_THE PROBLEM_
Every record here needs to be written out again exactly.

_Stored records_
%%

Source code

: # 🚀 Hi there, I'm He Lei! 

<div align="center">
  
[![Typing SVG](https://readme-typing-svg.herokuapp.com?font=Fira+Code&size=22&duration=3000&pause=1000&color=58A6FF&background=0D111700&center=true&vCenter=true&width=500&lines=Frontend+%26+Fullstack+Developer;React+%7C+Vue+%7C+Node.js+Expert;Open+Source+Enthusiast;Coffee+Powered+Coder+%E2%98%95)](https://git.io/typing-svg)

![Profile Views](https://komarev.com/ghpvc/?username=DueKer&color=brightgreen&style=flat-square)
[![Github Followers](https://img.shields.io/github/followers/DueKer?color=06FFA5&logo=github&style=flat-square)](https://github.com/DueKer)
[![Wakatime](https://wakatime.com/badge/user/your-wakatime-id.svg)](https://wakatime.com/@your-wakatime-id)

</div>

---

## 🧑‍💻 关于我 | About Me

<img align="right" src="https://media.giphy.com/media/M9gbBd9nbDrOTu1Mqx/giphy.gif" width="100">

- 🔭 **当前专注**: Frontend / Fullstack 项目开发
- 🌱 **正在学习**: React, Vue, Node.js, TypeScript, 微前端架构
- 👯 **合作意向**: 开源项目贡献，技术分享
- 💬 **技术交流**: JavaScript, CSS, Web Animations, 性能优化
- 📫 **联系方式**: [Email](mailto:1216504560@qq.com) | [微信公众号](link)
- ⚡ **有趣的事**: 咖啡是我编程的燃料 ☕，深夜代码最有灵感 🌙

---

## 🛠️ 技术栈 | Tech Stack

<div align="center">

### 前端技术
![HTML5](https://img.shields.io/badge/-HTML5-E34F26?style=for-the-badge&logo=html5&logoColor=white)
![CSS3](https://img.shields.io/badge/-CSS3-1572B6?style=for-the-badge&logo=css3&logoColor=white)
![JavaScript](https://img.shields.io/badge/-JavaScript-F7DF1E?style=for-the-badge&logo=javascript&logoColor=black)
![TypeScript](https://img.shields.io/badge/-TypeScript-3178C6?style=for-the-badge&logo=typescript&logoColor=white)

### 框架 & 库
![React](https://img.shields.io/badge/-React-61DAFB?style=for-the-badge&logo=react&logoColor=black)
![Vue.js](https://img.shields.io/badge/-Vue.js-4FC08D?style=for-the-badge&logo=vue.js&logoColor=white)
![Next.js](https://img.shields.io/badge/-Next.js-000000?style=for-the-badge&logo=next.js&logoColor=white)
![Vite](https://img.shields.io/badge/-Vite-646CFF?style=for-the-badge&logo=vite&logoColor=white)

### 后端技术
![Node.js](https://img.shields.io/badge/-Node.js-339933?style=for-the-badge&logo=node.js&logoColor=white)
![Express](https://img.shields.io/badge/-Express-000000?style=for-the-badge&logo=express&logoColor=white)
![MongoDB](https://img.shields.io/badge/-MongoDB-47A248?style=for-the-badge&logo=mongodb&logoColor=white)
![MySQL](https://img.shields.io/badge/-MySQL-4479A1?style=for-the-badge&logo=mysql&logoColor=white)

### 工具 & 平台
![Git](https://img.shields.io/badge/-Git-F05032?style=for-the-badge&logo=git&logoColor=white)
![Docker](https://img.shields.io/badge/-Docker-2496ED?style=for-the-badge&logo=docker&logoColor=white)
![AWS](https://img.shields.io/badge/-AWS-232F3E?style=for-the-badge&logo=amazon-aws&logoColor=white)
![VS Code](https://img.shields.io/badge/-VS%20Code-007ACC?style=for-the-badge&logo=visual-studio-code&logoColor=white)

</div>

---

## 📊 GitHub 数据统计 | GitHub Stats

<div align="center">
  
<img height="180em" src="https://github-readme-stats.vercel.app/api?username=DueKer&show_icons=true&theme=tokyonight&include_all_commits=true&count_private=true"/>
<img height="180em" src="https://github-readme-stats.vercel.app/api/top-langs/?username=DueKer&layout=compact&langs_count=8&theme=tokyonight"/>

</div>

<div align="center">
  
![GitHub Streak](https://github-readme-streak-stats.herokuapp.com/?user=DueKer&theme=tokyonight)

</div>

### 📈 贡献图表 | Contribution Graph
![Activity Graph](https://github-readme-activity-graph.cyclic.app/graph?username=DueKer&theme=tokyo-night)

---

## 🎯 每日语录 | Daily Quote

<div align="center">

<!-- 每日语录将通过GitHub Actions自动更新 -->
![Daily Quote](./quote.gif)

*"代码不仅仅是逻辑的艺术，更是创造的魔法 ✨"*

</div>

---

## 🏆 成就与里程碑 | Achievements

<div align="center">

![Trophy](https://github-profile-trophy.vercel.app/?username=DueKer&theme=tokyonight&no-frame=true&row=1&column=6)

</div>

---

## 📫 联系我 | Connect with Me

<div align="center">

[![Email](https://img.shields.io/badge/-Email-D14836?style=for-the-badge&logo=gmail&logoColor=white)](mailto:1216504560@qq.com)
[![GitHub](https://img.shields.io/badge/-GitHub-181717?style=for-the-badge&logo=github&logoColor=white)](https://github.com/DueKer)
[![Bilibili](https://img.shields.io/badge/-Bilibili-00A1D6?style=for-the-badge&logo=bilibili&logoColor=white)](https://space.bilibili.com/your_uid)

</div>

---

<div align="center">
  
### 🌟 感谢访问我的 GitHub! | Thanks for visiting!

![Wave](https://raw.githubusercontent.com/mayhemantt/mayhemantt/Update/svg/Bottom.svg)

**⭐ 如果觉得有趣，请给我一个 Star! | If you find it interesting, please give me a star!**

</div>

%%

_ANSWER BOX_
Source code

: # 🚀 Hi there, I'm He Lei! 

<div align="center">
  
[![Typing SVG](https://readme-typing-svg.herokuapp.com?font=Fira+Code&size=22&duration=3000&pause=1000&color=58A6FF&background=0D111700&center=true&vCenter=true&width=500&lines=Frontend+%26+Fullstack+Developer;React+%7C+Vue+%7C+Node.js+Expert;Open+Source+Enthusiast;Coffee+Powered+Coder+%E2%98%95)](https://git.io/typing-svg)

![Profile Views](https://komarev.com/ghpvc/?username=DueKer&color=brightgreen&style=flat-square)
[![Github Followers](https://img.shields.io/github/followers/DueKer?color=06FFA5&logo=github&style=flat-square)](https://github.com/DueKer)
[![Wakatime](https://wakatime.com/badge/user/your-wakatime-id.svg)](https://wakatime.com/@your-wakatime-id)

</div>

---

## 🧑‍💻 关于我 | About Me

<img align="right" src="https://media.giphy.com/media/M9gbBd9nbDrOTu1Mqx/giphy.gif" width="100">

- 🔭 **当前专注**: Frontend / Fullstack 项目开发
- 🌱 **正在学习**: React, Vue, Node.js, TypeScript, 微前端架构
- 👯 **合作意向**: 开源项目贡献，技术分享
- 💬 **技术交流**: JavaScript, CSS, Web Animations, 性能优化
- 📫 **联系方式**: [Email](mailto:1216504560@qq.com) | [微信公众号](link)
- ⚡ **有趣的事**: 咖啡是我编程的燃料 ☕，深夜代码最有灵感 🌙

---

## 🛠️ 技术栈 | Tech Stack

<div align="center">

### 前端技术
![HTML5](https://img.shields.io/badge/-HTML5-E34F26?style=for-the-badge&logo=html5&logoColor=white)
![CSS3](https://img.shields.io/badge/-CSS3-1572B6?style=for-the-badge&logo=css3&logoColor=white)
![JavaScript](https://img.shields.io/badge/-JavaScript-F7DF1E?style=for-the-badge&logo=javascript&logoColor=black)
![TypeScript](https://img.shields.io/badge/-TypeScript-3178C6?style=for-the-badge&logo=typescript&logoColor=white)

### 框架 & 库
![React](https://img.shields.io/badge/-React-61DAFB?style=for-the-badge&logo=react&logoColor=black)
![Vue.js](https://img.shields.io/badge/-Vue.js-4FC08D?style=for-the-badge&logo=vue.js&logoColor=white)
![Next.js](https://img.shields.io/badge/-Next.js-000000?style=for-the-badge&logo=next.js&logoColor=white)
![Vite](https://img.shields.io/badge/-Vite-646CFF?style=for-the-badge&logo=vite&logoColor=white)

### 后端技术
![Node.js](https://img.shields.io/badge/-Node.js-339933?style=for-the-badge&logo=node.js&logoColor=white)
![Express](https://img.shields.io/badge/-Express-000000?style=for-the-badge&logo=express&logoColor=white)
![MongoDB](https://img.shields.io/badge/-MongoDB-47A248?style=for-the-badge&logo=mongodb&logoColor=white)
![MySQL](https://img.shields.io/badge/-MySQL-4479A1?style=for-the-badge&logo=mysql&logoColor=white)

### 工具 & 平台
![Git](https://img.shields.io/badge/-Git-F05032?style=for-the-badge&logo=git&logoColor=white)
![Docker](https://img.shields.io/badge/-Docker-2496ED?style=for-the-badge&logo=docker&logoColor=white)
![AWS](https://img.shields.io/badge/-AWS-232F3E?style=for-the-badge&logo=amazon-aws&logoColor=white)
![VS Code](https://img.shields.io/badge/-VS%20Code-007ACC?style=for-the-badge&logo=visual-studio-code&logoColor=white)

</div>

---

## 📊 GitHub 数据统计 | GitHub Stats

<div align="center">
  
<img height="180em" src="https://github-readme-stats.vercel.app/api?username=DueKer&show_icons=true&theme=tokyonight&include_all_commits=true&count_private=true"/>
<img height="180em" src="https://github-readme-stats.vercel.app/api/top-langs/?username=DueKer&layout=compact&langs_count=8&theme=tokyonight"/>

</div>

<div align="center">
  
![GitHub Streak](https://github-readme-streak-stats.herokuapp.com/?user=DueKer&theme=tokyonight)

</div>

### 📈 贡献图表 | Contribution Graph
![Activity Graph](https://github-readme-activity-graph.cyclic.app/graph?username=DueKer&theme=tokyo-night)

---

## 🎯 每日语录 | Daily Quote

<div align="center">

<!-- 每日语录将通过GitHub Actions自动更新 -->
![Daily Quote](./quote.gif)

*"代码不仅仅是逻辑的艺术，更是创造的魔法 ✨"*

</div>

---

## 🏆 成就与里程碑 | Achievements

<div align="center">

![Trophy](https://github-profile-trophy.vercel.app/?username=DueKer&theme=tokyonight&no-frame=true&row=1&column=6)

</div>

---

## 📫 联系我 | Connect with Me

<div align="center">

[![Email](https://img.shields.io/badge/-Email-D14836?style=for-the-badge&logo=gmail&logoColor=white)](mailto:1216504560@qq.com)
[![GitHub](https://img.shields.io/badge/-GitHub-181717?style=for-the-badge&logo=github&logoColor=white)](https://github.com/DueKer)
[![Bilibili](https://img.shields.io/badge/-Bilibili-00A1D6?style=for-the-badge&logo=bilibili&logoColor=white)](https://space.bilibili.com/your_uid)

</div>

---

<div align="center">
  
### 🌟 感谢访问我的 GitHub! | Thanks for visiting!

![Wave](https://raw.githubusercontent.com/mayhemantt/mayhemantt/Update/svg/Bottom.svg)

**⭐ 如果觉得有趣，请给我一个 Star! | If you find it interesting, please give me a star!**

</div>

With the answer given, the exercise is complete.